Each nonprofit is losing a name and a historical identity, but consolidation organizers say in exchange, the new entity will be streamlined and stronger, better able to serve more community members.
“It was a strategic direction we were heading in,” said Alison Schwedner, director of the Community Collaborative of Tahoe Truckee. The CCTT is a program under the umbrella of the Tahoe Truckee Community Foundation (TTCF), and together with the four partner groups, they devised this plan to join forces.
Schwedner is clear that while the proposal is special, it didn’t come about by magic.

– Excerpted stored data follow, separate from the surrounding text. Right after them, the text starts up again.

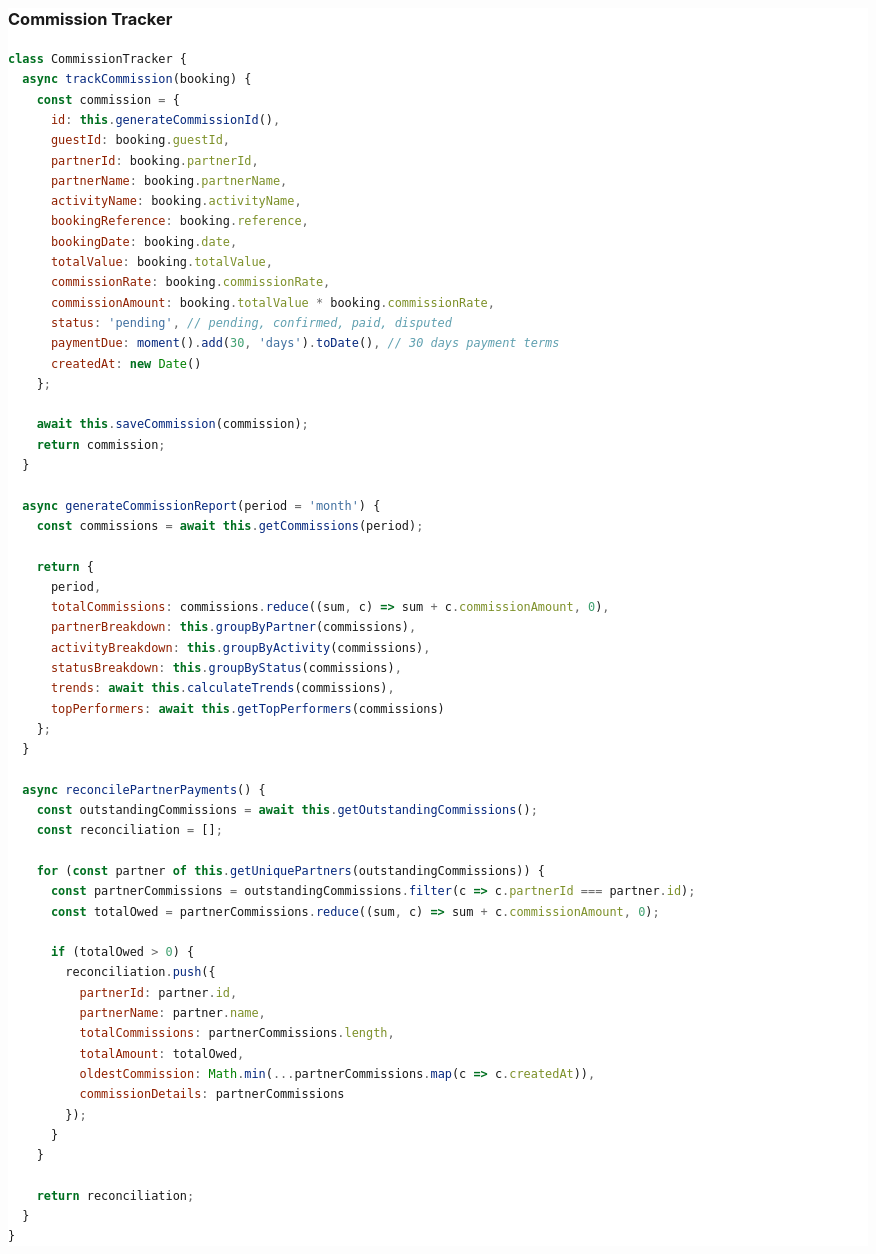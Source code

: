 ### Commission Tracker
```javascript
class CommissionTracker {
  async trackCommission(booking) {
    const commission = {
      id: this.generateCommissionId(),
      guestId: booking.guestId,
      partnerId: booking.partnerId,
      partnerName: booking.partnerName,
      activityName: booking.activityName,
      bookingReference: booking.reference,
      bookingDate: booking.date,
      totalValue: booking.totalValue,
      commissionRate: booking.commissionRate,
      commissionAmount: booking.totalValue * booking.commissionRate,
      status: 'pending', // pending, confirmed, paid, disputed
      paymentDue: moment().add(30, 'days').toDate(), // 30 days payment terms
      createdAt: new Date()
    };

    await this.saveCommission(commission);
    return commission;
  }

  async generateCommissionReport(period = 'month') {
    const commissions = await this.getCommissions(period);

    return {
      period,
      totalCommissions: commissions.reduce((sum, c) => sum + c.commissionAmount, 0),
      partnerBreakdown: this.groupByPartner(commissions),
      activityBreakdown: this.groupByActivity(commissions),
      statusBreakdown: this.groupByStatus(commissions),
      trends: await this.calculateTrends(commissions),
      topPerformers: await this.getTopPerformers(commissions)
    };
  }

  async reconcilePartnerPayments() {
    const outstandingCommissions = await this.getOutstandingCommissions();
    const reconciliation = [];

    for (const partner of this.getUniquePartners(outstandingCommissions)) {
      const partnerCommissions = outstandingCommissions.filter(c => c.partnerId === partner.id);
      const totalOwed = partnerCommissions.reduce((sum, c) => sum + c.commissionAmount, 0);

      if (totalOwed > 0) {
        reconciliation.push({
          partnerId: partner.id,
          partnerName: partner.name,
          totalCommissions: partnerCommissions.length,
          totalAmount: totalOwed,
          oldestCommission: Math.min(...partnerCommissions.map(c => c.createdAt)),
          commissionDetails: partnerCommissions
        });
      }
    }

    return reconciliation;
  }
}
```
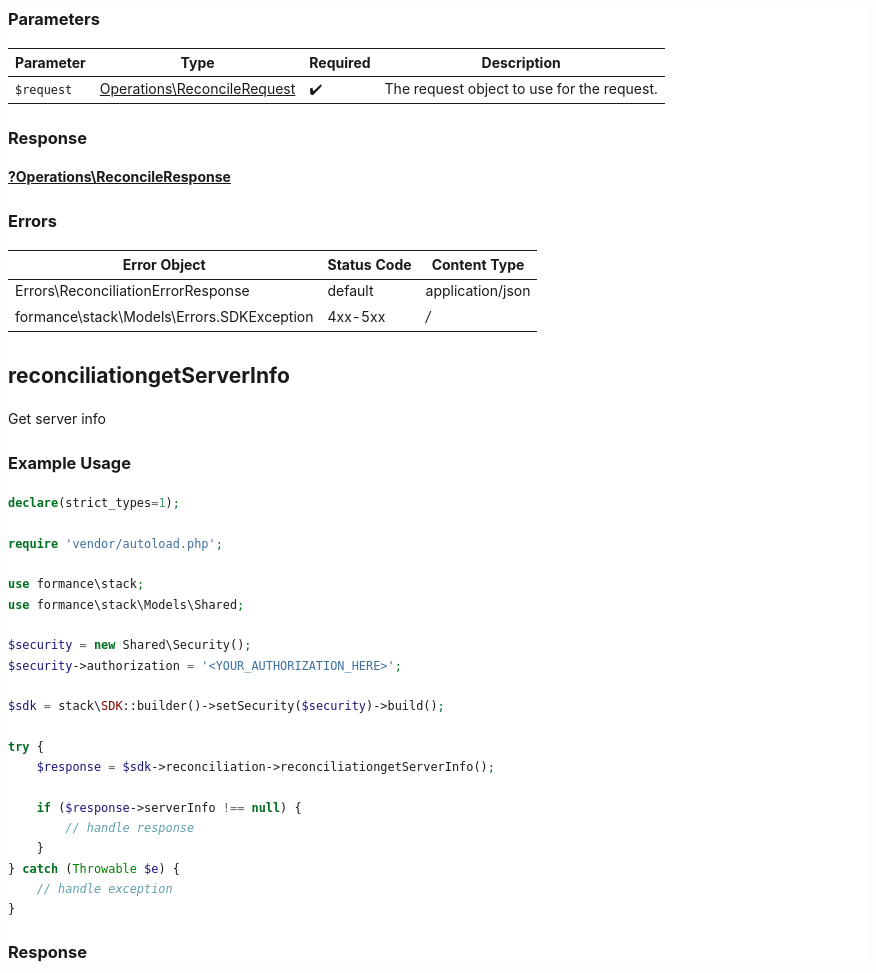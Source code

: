 ### Parameters

| Parameter                                                                  | Type                                                                       | Required                                                                   | Description                                                                |
| -------------------------------------------------------------------------- | -------------------------------------------------------------------------- | -------------------------------------------------------------------------- | -------------------------------------------------------------------------- |
| `$request`                                                                 | [Operations\ReconcileRequest](../../Models/Operations/ReconcileRequest.md) | :heavy_check_mark:                                                         | The request object to use for the request.                                 |


### Response

**[?Operations\ReconcileResponse](../../Models/Operations/ReconcileResponse.md)**
### Errors

| Error Object                              | Status Code                               | Content Type                              |
| ----------------------------------------- | ----------------------------------------- | ----------------------------------------- |
| Errors\ReconciliationErrorResponse        | default                                   | application/json                          |
| formance\stack\Models\Errors.SDKException | 4xx-5xx                                   | */*                                       |

## reconciliationgetServerInfo

Get server info

### Example Usage

```php
declare(strict_types=1);

require 'vendor/autoload.php';

use formance\stack;
use formance\stack\Models\Shared;

$security = new Shared\Security();
$security->authorization = '<YOUR_AUTHORIZATION_HERE>';

$sdk = stack\SDK::builder()->setSecurity($security)->build();

try {
    $response = $sdk->reconciliation->reconciliationgetServerInfo();

    if ($response->serverInfo !== null) {
        // handle response
    }
} catch (Throwable $e) {
    // handle exception
}
```


### Response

“It was fortuitous, but it was also … in the works for a very long time and it’s really come out of 15 years, almost 20 years, of a very strong partnership. Of really being committed to collaboration,” Schwedner said.
A Habit of Cooperation
The story of that collaboration could be said to have begun with the CCTT. A network of 46 nonprofits and public agencies in the region that addresses the fundamental needs of families, the CCTT formed about 20 years ago. Schwedner, who previously worked for both the North Tahoe Family Resource Center and Tahoe Women’s Services (Tahoe SAFE Alliance before its name change in 2011), has been at the CCTT helm for 10 years. The partnership fosters sharing of resources and cross-promotion of each other’s events; it also identifies emerging community issues and trends, and compiles data into regular “community report cards.” In short, many of the players in the consolidation were already accustomed to working together.
The consolidation “was the next step in our evolution around how to best support our partners to work better together,” Schwedner said.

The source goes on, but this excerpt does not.